Shakespeare: The Man Who Pays the Rent
by Judi Dench
Written by the one and only Dame Judi Dench, this collection of essays takes readers through a lively exploration of William Shakespeare’s work. Looking through the lens of Dench’s own illustrious career, we are invited behind the curtain to witness everything from the etiquette of rehearsals to the ins and outs of theater company dynamics. A must-have for thespians and Shakespearean acolytes. (Our staff recommends the audiobook, narrated by Dench herself!)
Black in Blues: How a Color Tells the Story of My People
by Imani Perry
Color shapes so much of the world we see, but it’s also uniquely embedded within history and culture. This title traces the profound links between the color blue and Blackness as a racial identity. From the publisher’s description: “In this book, celebrated author Imani Perry uses the world’s favorite color as a springboard for a riveting emotional, cultural, and spiritual journey—an examination of race and Blackness that transcends politics or ideology.” You’ll walk away from Black in Blues with a new appreciation for the sprawling impact of color.
Revelations in Air: A Guidebook to Smell
by Jude Stewart
Scent is another sensory experience that pushes us to reconsider our relationship with the world around us—in this case focusing on natural and manufactured environments. In Revelations in Air, Jude Stewart gives us an accessible glimpse into the neurological impact of smells upon our memories. Through lively prose and neatly organized chapters, Stewart invites readers to follow him on a journey that spans art, history, science, and many other engrossing disciplines, all in service of that most mysterious of phenomena, scent.
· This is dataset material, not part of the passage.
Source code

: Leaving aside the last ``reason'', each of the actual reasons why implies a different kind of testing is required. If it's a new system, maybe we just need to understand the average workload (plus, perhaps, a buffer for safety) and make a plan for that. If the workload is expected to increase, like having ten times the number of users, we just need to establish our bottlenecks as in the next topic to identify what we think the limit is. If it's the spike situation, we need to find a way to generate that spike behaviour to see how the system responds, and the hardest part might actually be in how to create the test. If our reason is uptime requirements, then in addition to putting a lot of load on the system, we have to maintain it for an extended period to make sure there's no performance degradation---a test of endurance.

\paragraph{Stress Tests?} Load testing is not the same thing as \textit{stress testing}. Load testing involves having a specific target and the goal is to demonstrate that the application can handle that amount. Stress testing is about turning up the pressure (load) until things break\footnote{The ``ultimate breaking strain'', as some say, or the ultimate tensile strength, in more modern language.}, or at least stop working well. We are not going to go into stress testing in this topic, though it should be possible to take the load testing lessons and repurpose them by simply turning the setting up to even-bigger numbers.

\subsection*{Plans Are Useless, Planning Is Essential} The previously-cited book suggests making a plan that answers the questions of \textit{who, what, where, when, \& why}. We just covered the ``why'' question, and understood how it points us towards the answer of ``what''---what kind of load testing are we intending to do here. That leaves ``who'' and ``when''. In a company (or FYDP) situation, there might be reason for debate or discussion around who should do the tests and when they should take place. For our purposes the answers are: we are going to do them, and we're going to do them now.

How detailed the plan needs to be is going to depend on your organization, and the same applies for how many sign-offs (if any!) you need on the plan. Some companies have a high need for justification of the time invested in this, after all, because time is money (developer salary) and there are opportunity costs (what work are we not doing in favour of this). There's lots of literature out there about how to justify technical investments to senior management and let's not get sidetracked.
Braiding Sweetgrass: Indigenous Wisdom, Scientific Knowledge and the Teachings of Plants
by Robin Wall Kimmerer
Never has botany felt simultaneously quite so personal and so broad in scope. This beloved book combines science writing with Kimmerer’s own background as a member of the Citizen Potawatomi Nation to give readers a look into the myriad reciprocities that make up humanity’s relationship with nature. Braiding Sweetgrass is one of those illuminating books that comes around rarely, promising to change the lens through which you view your connection with the natural world.
All the Beauty in the World: The Metropolitan Museum of Art and Me
by Patrick Bringhurst
Many of us have enjoyed the art within museums as visitors, but few are afforded an insider’s look at what it’s like to work behind the scenes in a museum. Caught at a moment of personal tragedy, Bringhurst leaves his burgeoning career at The New Yorker to work as a museum guard at the Metropolitan Museum of Art. All the Beauty in the World presents an engaging portrait of an institution teeming with history, drama, and, above all, art of the highest caliber.